A porothermoelasticity theory for anisotropic medium

Abstract

The concept of porothermoelasticity has been developed to investigate the thermal and mechanical behavior of elastic materials with porosity. This approach combines the theory of heat conduction with poroelastic constitutive equations and by incorporating the coupling of temperature field with the stresses and pore pressure. The mathematical modeling of the porothermoelastic material to various practical problems has attracted researchers in recent years due to its wide applications to geomechanics, where the coupled thermal and poro-mechanical processes play an essential role. The porothermoelasticity theory with relaxation parameter and predicting the finite speed for the isotropic medium has been established by Youssef (Int J Rock Mech Min 44(2):222–227, 2007) and by Sherief and Hussein (Transp Porous Med 91(1):199–223, 2012). However, the governing equations of the porothermoelasticity theory including the effects of temperature as well as temperature-rate terms for an anisotropic medium are yet to be derived. Hence, in view of the useful applications of the subject, the present work is motivated to derive the set of governing equations for the theory of temperature-rate-dependent fluid-saturated anisotropic poroelastic medium from the fundamental laws of thermodynamics. Further, we establish a uniqueness theorem for the general porothermoelastic problem of an anisotropic medium based on the present theory.

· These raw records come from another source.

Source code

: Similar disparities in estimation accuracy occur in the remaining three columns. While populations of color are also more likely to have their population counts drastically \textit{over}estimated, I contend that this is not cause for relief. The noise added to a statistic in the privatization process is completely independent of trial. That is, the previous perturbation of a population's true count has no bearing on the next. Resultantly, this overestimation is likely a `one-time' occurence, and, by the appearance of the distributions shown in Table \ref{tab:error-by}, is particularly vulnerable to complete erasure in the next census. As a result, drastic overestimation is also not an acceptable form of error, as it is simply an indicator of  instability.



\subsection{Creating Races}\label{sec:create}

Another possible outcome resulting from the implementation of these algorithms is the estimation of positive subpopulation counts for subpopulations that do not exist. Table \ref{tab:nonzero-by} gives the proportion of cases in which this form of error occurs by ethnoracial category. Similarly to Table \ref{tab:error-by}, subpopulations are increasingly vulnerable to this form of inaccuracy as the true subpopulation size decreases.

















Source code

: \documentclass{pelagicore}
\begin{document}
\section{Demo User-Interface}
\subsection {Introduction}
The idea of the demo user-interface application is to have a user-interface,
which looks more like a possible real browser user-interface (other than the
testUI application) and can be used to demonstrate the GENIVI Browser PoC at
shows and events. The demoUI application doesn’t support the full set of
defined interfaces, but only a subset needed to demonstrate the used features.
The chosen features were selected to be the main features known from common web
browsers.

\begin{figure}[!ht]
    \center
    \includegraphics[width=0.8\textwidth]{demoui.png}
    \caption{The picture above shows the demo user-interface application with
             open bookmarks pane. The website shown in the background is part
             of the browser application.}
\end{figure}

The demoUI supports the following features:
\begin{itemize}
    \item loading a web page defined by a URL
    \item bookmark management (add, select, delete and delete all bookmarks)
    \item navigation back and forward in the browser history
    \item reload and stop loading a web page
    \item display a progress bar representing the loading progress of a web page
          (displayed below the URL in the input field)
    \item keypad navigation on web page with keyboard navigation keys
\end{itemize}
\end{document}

Lastly, we solve a half-space problem of porothermoelasticity for isotropic medium to show the implementation of the present theory and investigate the effects of the relaxation times and porosity parameter over the distributions of various field variables by considering kerosene-saturated sandstone medium. © 2021, The Author(s), under exclusive licence to Springer-Verlag GmbH Germany, part of Springer Nature.